🧹 Easy Losses

Using Lists in the Wrong Place

Anti-pattern: Using lists for operations that require frequent lookups, insertions, and deletions:

# Inefficient for frequent lookups
my_list = [1, 2, 3, 4, 5]
if 4 in my_list:
    print("Found!")

Solution: Using sets or dicts for frequent lookups and insertions:

my_set = {1, 2, 3, 4, 5}
if 4 in my_set:  # Much faster lookup
    print("Found!")

Avoiding List Comprehensions / Generator Expressions

Anti-pattern: Using loops to generate lists or to iterate over collections increases complexity:

result = []
for i in range(100):
    if i % 2 == 0:
        result.append(i*i)

Solution: Use list comprehensions for more concise and faster code:

result = [i*i for i in range(100) if i % 2 == 0]

When the result list is not needed all at once, use generator expressions to save memory:

result = (i*i for i in range(100) if i % 2 == 0)

Misusing the Global Interpreter Lock (GIL)

Anti-pattern: Relying solely on threads for concurrency in CPU-bound tasks can be inefficient, due to the GIL:

from threading import Thread

# This might not speed up due to GIL in CPU-bound tasks
def compute_heavy():
    # Some heavy computation
    pass

threads = [Thread(target=compute_heavy) for _ in range(4)]
for thread in threads:
    thread.start()
for thread in threads:
    thread.join()

Solution: Use multiprocessing or libraries like concurrent.futures.ProcessPoolExecutor for CPU-bound tasks:

from multiprocessing import Pool

def compute_heavy():
    # Some heavy computation
    pass

with Pool(4) as p:
    p.map(compute_heavy, [1, 2, 3, 4])

Under-Utilising Built-in Functions / Libraries

Anti-pattern: Reimplementing functionality that is already provided (and optimised) by Python's built-in functions or standard libraries.

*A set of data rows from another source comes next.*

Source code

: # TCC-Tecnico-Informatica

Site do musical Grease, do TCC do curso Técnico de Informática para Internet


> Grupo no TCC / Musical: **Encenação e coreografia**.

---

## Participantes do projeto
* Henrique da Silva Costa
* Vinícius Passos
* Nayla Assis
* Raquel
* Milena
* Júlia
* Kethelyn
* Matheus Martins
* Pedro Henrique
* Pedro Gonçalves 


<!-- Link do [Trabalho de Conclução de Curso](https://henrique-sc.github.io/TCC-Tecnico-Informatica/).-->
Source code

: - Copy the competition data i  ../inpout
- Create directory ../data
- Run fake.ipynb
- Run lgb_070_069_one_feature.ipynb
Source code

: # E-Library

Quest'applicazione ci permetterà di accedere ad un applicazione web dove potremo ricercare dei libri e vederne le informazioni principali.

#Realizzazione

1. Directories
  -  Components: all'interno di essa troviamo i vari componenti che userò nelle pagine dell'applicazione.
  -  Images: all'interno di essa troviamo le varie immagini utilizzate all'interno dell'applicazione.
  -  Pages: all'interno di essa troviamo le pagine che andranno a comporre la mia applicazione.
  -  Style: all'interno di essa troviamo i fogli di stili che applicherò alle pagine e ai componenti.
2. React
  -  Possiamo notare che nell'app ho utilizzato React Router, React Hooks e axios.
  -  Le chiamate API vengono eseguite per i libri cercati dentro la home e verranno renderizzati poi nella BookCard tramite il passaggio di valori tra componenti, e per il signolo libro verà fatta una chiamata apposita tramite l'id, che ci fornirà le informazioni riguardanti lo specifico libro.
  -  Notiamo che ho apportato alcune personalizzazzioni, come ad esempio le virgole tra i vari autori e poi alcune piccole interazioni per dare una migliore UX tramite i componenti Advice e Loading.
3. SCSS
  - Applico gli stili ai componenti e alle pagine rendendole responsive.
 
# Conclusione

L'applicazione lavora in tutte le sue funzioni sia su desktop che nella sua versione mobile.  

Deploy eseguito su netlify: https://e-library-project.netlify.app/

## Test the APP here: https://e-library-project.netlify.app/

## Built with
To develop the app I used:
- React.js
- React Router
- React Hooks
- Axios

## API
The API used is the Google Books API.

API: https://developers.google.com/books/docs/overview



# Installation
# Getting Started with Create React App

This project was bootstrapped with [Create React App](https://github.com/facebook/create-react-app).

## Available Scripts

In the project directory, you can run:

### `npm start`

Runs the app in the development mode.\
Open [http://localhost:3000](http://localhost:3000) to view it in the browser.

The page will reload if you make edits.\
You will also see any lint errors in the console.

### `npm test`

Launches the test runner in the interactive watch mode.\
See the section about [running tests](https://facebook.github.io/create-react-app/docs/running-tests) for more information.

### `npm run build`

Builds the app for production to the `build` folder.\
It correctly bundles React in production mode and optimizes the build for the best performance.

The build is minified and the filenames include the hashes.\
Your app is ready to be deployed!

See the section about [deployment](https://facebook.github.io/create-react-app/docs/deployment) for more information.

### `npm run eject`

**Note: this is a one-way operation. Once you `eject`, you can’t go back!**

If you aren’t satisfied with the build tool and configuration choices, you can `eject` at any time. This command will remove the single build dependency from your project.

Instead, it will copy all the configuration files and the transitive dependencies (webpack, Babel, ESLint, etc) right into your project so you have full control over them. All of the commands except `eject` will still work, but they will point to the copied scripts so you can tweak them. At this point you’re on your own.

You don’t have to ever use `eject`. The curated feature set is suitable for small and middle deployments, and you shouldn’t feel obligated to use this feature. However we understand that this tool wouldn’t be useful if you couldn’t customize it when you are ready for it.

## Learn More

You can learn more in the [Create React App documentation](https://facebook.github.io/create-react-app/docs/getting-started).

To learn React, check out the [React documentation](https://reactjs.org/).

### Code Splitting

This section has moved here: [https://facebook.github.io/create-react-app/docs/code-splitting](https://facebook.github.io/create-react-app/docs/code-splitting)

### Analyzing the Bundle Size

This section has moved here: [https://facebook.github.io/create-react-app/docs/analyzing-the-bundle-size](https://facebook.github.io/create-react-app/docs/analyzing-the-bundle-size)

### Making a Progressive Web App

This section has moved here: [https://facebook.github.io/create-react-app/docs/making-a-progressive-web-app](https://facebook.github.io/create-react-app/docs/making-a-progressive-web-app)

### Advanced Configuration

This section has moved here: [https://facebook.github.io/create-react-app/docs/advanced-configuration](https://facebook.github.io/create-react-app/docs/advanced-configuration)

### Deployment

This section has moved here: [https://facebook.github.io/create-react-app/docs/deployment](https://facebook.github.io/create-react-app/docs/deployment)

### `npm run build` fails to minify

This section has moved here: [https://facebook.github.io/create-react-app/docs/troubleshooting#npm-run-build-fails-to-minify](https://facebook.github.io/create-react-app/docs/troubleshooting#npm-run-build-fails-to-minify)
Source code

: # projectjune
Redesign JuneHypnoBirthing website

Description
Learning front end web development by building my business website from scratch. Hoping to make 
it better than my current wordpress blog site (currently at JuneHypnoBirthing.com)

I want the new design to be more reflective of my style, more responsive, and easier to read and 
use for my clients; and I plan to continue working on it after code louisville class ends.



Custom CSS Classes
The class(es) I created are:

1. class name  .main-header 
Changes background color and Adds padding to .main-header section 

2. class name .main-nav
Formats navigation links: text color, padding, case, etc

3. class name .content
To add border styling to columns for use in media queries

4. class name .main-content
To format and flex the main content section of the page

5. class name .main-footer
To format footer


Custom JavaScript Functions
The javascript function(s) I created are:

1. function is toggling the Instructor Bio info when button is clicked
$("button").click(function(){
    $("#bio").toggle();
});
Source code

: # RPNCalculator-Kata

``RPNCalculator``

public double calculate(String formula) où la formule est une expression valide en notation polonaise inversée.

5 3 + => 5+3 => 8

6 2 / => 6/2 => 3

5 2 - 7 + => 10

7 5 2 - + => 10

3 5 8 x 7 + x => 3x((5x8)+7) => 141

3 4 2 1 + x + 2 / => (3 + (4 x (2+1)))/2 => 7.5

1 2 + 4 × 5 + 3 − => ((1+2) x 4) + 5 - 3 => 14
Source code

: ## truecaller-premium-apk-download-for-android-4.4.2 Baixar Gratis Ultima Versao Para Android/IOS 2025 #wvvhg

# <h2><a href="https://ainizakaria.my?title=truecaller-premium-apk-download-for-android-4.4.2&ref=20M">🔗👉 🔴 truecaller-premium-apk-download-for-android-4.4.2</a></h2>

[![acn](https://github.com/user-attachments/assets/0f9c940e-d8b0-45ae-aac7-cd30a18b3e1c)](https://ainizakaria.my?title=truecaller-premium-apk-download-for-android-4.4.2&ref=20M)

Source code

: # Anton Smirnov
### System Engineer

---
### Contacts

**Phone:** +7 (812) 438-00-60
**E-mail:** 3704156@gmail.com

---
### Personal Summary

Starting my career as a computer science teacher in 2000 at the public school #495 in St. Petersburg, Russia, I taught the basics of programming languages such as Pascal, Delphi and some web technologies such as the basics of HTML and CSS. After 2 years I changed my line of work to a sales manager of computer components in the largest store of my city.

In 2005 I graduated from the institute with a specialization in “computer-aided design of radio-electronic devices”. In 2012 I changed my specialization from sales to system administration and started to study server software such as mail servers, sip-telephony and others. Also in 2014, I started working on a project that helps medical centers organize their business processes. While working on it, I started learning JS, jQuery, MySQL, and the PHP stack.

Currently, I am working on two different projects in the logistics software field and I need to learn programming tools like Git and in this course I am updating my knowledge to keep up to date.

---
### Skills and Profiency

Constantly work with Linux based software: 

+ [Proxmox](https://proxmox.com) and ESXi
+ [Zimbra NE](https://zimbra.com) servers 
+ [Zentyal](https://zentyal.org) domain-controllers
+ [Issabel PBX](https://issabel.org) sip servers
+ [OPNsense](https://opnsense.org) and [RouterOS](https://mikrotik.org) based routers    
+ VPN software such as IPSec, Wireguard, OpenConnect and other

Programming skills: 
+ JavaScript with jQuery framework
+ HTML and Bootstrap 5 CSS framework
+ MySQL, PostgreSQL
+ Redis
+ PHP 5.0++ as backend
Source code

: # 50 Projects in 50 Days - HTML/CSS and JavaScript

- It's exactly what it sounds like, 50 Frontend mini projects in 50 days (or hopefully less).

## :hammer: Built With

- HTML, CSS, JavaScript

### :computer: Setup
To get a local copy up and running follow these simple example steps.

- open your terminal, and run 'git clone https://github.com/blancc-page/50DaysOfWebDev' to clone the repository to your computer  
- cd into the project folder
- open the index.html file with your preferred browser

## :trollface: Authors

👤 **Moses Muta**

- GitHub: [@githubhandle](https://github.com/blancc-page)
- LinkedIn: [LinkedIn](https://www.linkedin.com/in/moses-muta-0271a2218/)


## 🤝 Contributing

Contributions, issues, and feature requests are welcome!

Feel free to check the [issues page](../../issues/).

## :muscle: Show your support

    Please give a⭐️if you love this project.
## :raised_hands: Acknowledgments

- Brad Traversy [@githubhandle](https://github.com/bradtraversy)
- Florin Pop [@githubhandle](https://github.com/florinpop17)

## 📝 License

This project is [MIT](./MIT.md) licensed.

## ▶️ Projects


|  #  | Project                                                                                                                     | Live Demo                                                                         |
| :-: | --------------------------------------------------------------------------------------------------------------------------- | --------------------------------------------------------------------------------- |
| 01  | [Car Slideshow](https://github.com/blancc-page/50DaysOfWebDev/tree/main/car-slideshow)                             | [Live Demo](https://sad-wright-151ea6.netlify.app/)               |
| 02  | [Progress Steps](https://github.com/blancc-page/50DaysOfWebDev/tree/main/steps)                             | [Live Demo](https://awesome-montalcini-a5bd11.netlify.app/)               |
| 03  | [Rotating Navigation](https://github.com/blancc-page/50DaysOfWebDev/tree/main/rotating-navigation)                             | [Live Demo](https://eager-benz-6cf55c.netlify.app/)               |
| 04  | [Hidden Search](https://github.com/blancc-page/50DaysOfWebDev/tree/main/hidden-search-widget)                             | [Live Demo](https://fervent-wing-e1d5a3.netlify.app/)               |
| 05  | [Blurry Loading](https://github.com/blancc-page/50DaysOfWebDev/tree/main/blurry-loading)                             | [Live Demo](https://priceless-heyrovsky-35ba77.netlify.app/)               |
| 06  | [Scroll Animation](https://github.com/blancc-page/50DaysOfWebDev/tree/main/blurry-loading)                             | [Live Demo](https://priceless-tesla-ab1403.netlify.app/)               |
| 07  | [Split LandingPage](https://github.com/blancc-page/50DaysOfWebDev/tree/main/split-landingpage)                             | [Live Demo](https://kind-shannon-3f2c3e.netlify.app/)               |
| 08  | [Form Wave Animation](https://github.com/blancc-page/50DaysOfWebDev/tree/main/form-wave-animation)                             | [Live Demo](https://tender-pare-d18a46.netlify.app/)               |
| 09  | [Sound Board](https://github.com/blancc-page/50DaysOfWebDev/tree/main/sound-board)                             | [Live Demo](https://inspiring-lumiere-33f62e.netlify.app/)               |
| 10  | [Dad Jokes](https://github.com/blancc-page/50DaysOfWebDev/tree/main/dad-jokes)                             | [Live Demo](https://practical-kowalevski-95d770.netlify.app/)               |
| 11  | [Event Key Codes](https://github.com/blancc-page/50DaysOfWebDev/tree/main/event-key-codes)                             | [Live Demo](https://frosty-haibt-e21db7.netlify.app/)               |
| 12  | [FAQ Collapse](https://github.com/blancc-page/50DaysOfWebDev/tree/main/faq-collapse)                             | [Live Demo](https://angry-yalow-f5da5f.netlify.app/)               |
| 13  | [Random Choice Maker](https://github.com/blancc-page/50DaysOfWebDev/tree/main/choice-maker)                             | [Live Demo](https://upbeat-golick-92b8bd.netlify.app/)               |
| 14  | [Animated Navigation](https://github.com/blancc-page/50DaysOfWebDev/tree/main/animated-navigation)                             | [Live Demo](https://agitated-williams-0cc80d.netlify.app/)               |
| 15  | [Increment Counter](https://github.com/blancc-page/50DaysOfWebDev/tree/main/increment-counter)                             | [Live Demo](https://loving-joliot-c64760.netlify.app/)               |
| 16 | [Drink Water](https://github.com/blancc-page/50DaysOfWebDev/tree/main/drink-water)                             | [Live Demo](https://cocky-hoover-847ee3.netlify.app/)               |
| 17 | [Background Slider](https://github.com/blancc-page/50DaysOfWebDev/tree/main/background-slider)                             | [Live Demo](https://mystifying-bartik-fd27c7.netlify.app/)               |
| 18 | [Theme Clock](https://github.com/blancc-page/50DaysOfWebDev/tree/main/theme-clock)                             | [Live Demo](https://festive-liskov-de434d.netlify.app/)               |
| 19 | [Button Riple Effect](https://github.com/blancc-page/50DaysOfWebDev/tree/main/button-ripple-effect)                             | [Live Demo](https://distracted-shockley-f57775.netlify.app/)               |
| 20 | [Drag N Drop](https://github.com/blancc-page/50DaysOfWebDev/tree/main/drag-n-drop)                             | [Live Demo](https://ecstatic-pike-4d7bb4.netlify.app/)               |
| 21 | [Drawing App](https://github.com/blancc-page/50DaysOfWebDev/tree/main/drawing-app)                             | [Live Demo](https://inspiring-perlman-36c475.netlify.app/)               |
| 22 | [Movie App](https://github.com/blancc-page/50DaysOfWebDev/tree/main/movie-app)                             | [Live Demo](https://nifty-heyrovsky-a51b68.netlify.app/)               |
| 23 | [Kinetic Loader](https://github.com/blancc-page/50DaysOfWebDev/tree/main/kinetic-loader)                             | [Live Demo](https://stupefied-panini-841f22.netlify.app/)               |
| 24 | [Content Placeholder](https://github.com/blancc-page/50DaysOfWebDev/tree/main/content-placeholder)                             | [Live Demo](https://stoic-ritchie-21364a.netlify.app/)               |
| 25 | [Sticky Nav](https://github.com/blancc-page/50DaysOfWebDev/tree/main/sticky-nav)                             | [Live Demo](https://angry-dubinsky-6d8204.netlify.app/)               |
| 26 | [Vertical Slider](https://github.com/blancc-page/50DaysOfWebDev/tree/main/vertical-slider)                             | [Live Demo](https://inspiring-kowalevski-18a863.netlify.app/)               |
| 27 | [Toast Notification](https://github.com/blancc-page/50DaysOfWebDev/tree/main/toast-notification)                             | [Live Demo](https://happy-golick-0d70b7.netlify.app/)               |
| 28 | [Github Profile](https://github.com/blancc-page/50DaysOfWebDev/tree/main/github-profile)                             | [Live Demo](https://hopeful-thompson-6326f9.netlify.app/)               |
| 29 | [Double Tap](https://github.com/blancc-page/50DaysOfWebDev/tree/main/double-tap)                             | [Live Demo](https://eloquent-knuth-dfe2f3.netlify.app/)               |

# Custom implementation of a feature that exists in standard library
def manual_sort(my_list):
    return sorted(my_list)  # Inefficient and reinventing the wheel

# Correct approach
my_list = [3, 1, 4, 1, 5]
print(sorted(my_list))

Solution: Always check the Python standard library and built-in functions before implementing common algorithms and data structures.

Deeply Nested Functions

Anti-pattern: Writing deeply nested functions or loops, which can make code hard to read, debug, and optimise.

def deeply_nested(data):
    for i in data:
        for j in i:
            # ... more nested loops or conditions
            pass

Solution: Refactor deeply nested loops into separate functions or use more efficient data structures or algorithms to simplify the logic.

By being aware of these common anti-patterns and applying the suggested solutions, you can quickly improve the performance and maintainability of your Python code.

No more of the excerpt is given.